[Dataset records]

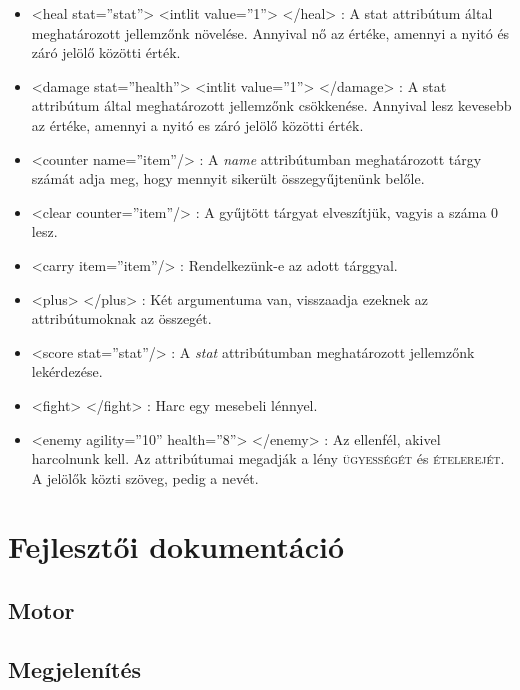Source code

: \documentclass[12pt,a4paper,oneside]{report}
\newcommand{\stat}{\textsc}
\newcommand{\attr}{\emph}
\begin{document}
\begin{itemize}
      \item <{\color{Tag}heal}
        {\color{Attr}stat}={\color{Value}''stat}''> <{\color{Tag}intlit}
        {\color{Attr}value}={\color{Value}''1''}> <{\color{Tag}/heal}> :
        A stat attribútum által meghatározott jellemzőnk
        növelése. Annyival nő az értéke, amennyi a nyitó és záró
        jelölő közötti érték.
    
      \item <{\color{Tag}damage}
        {\color{Attr}stat}={\color{Value}''health''}>
        <{\color{Tag}intlit} {\color{Attr}value}={\color{Value}''1''}>
        <{\color{Tag}/damage}> : A stat attribútum által meghatározott
        jellemzőnk csökkenése. Annyival lesz kevesebb az értéke,
        amennyi a nyitó es záró jelölő közötti érték.
    
      \item <{\color{Tag}counter}
        {\color{Attr}name}={\color{Value}''item''}/> : A \attr{name}
        attribútumban meghatározott tárgy számát adja meg, hogy
        mennyit sikerült összegyűjtenünk belőle.

      \item <{\color{Tag}clear}
        {\color{Attr}counter}={\color{Value}''item''}/> : A gyűjtött
        tárgyat elveszítjük, vagyis a száma 0 lesz.
        
      \item <{\color{Tag}carry}
        {\color{Attr}item}={\color{Value}''item''}/> : Rendelkezünk-e az
        adott tárggyal.
    
      \item <{\color{Tag}plus}> <{\color{Tag}/plus}> : Két argumentuma
        van, visszaadja ezeknek az attribútumoknak az összegét.
    
      \item <{\color{Tag}score}
        {\color{Attr}stat}={\color{Value}''stat''}/> : A \attr{stat}
        attribútumban meghatározott jellemzőnk lekérdezése.
    
      \item <{\color{Tag}f{}ight}> <{\color{Tag}/f{}ight}> : Harc egy
        mesebeli lénnyel.
    
      \item <{\color{Tag}enemy}
        {\color{Attr}agility}={\color{Value}''10''}
        {\color{Attr}health}={\color{Value}''8''}> </enemy> : Az
        ellenfél, akivel harcolnunk kell. Az attribútumai megadják a
        lény \stat{ügyességét} és \stat{ételerejét}. A jelölők közti
        szöveg, pedig a nevét.
    \end{itemize}
  \section{Fejlesztői dokumentáció}
    \subsection{Motor}
    \subsection{Megjelenítés}
\end{document}
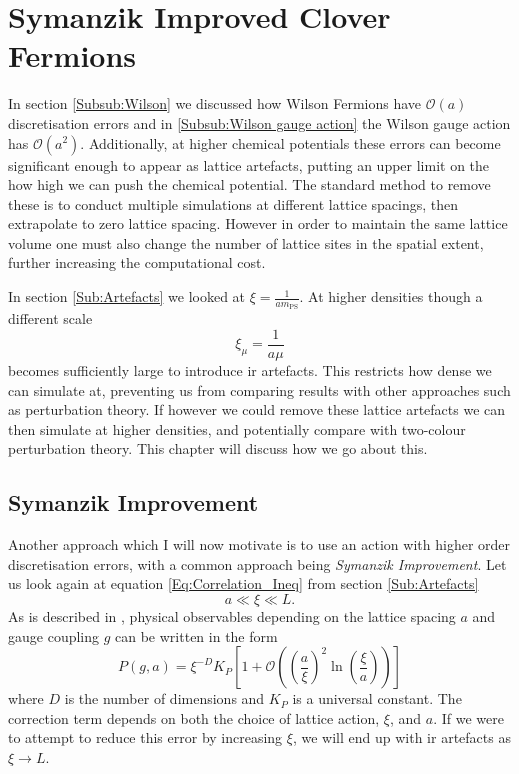 \chapter[Clover Fermions]{Symanzik Improved Clover Fermions}\label{Chap:Clover}
	In section \ref{Subsub:Wilson} we discussed how Wilson Fermions have $\mathscr{O}(a)$ discretisation errors and in
	\ref{Subsub:Wilson gauge action} the Wilson gauge action has $\mathscr{O}\left(a^2\right)$. Additionally, at higher
	chemical potentials these errors can become significant enough to appear as lattice artefacts, putting an upper limit
	on the how high we can push the chemical potential. The standard method to remove these is to conduct multiple
	simulations at different lattice spacings, then extrapolate to zero lattice spacing. However in order to maintain the
	same lattice volume one must also change the number of lattice sites in the spatial extent, further increasing the
	computational cost.

	In section \ref{Sub:Artefacts} we looked at $\xi=\frac{1}{a m_\text{PS}}$. At higher densities though a
	different scale
	\begin{equation}\label{Eq:Dense_Scale}
		\xi_\mu=\frac{1}{a\mu}
	\end{equation}
	becomes sufficiently large to introduce \acrshort{ir} artefacts. This restricts how dense we can simulate at,
	preventing us from comparing results with other approaches such as perturbation theory. If however we could remove
	these lattice artefacts we can then simulate at higher densities, and potentially compare with two-colour
	perturbation theory. This chapter will discuss how we go about this.
\section{Symanzik Improvement}\label{Sec:Symanzik}
	Another approach which I will now motivate is to use an action with higher order discretisation errors, with a common
	approach being \emph{Symanzik Improvement}\cite{Symanzik:1983dc,Symanzik:1983gh}. Let us
	look again at equation \eqref{Eq:Correlation_Ineq} from section \ref{Sub:Artefacts} $$a\ll\xi\ll L\text{.}$$
	As is described in \cite{Symanzik:1983dc}, physical observables depending on the lattice spacing $a$ and gauge
	coupling $g$ can be written in the form
	\begin{equation}\label{Eq:Phys_Symanzik}
		P(g,a)=\xi^{-D}
		K_P\left[1+\mathscr{O}\left(\left(\frac{a}{\xi}\right)^2\ln\left(\frac{\xi}{a}\right)\right)\right]
	\end{equation}
	where $D$ is the number of dimensions and $K_P$ is a universal constant. The correction term depends on both the
	choice of lattice action, $\xi$, and $a$. If we were to attempt to reduce this error by increasing $\xi$, we will end
	up with \acrshort{ir} artefacts as $\xi\rightarrow L$.

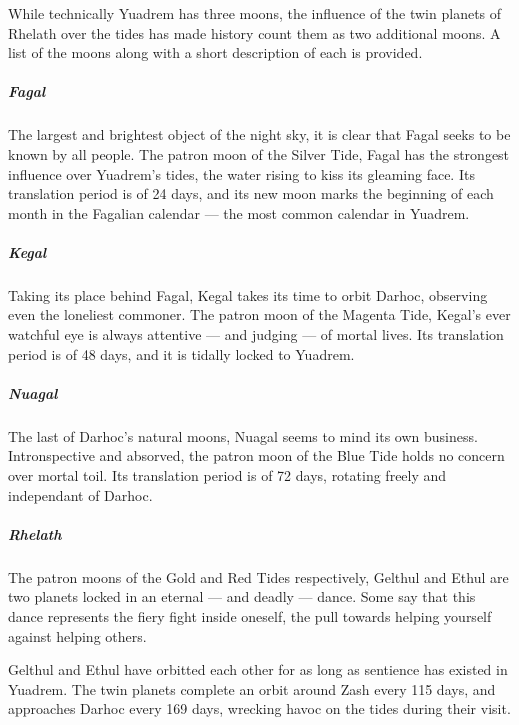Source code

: While technically Yuadrem has three moons, the influence of the twin planets of Rhelath over the tides has made history count them as two additional moons.
A list of the moons along with a short description of each is provided.

\pagebreak

\subparagraph{Fagal} The largest and brightest object of the night sky, it is clear that Fagal seeks to be known by all people.
The patron moon of the Silver Tide, Fagal has the strongest influence over Yuadrem's tides, the water rising to kiss its gleaming face.
Its translation period is of 24 days, and its new moon marks the beginning of each month in the Fagalian calendar --- the most common calendar in Yuadrem.

\subparagraph{Kegal} Taking its place behind Fagal, Kegal takes its time to orbit Darhoc, observing even the loneliest commoner.
The patron moon of the Magenta Tide, Kegal's ever watchful eye is always attentive --- and judging --- of mortal lives.
Its translation period is of 48 days, and it is tidally locked to Yuadrem.

\subparagraph{Nuagal} The last of Darhoc's natural moons, Nuagal seems to mind its own business.
Intronspective and absorved, the patron moon of the Blue Tide holds no concern over mortal toil.
Its translation period is of 72 days, rotating freely and independant of Darhoc.

\subparagraph{Rhelath} The patron moons of the Gold and Red Tides respectively, Gelthul and Ethul are two planets locked in an eternal --- and deadly --- dance.
Some say that this dance represents the fiery fight inside oneself, the pull towards helping yourself against helping others.

Gelthul and Ethul have orbitted each other for as long as sentience has existed in Yuadrem.%
The twin planets complete an orbit around Zash every 115 days, and approaches Darhoc every 169 days, wrecking havoc on the tides during their visit.

\pagebreak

[Work required]
Among the records above, repeat exactly the line with "the loneliest commoner.", the line with "Some say that", and every line in between, and only those.

[Output]
\subparagraph{Kegal} Taking its place behind Fagal, Kegal takes its time to orbit Darhoc, observing even the loneliest commoner.
The patron moon of the Magenta Tide, Kegal's ever watchful eye is always attentive --- and judging --- of mortal lives.
Its translation period is of 48 days, and it is tidally locked to Yuadrem.

\subparagraph{Nuagal} The last of Darhoc's natural moons, Nuagal seems to mind its own business.
Intronspective and absorved, the patron moon of the Blue Tide holds no concern over mortal toil.
Its translation period is of 72 days, rotating freely and independant of Darhoc.

\subparagraph{Rhelath} The patron moons of the Gold and Red Tides respectively, Gelthul and Ethul are two planets locked in an eternal --- and deadly --- dance.
Some say that this dance represents the fiery fight inside oneself, the pull towards helping yourself against helping others.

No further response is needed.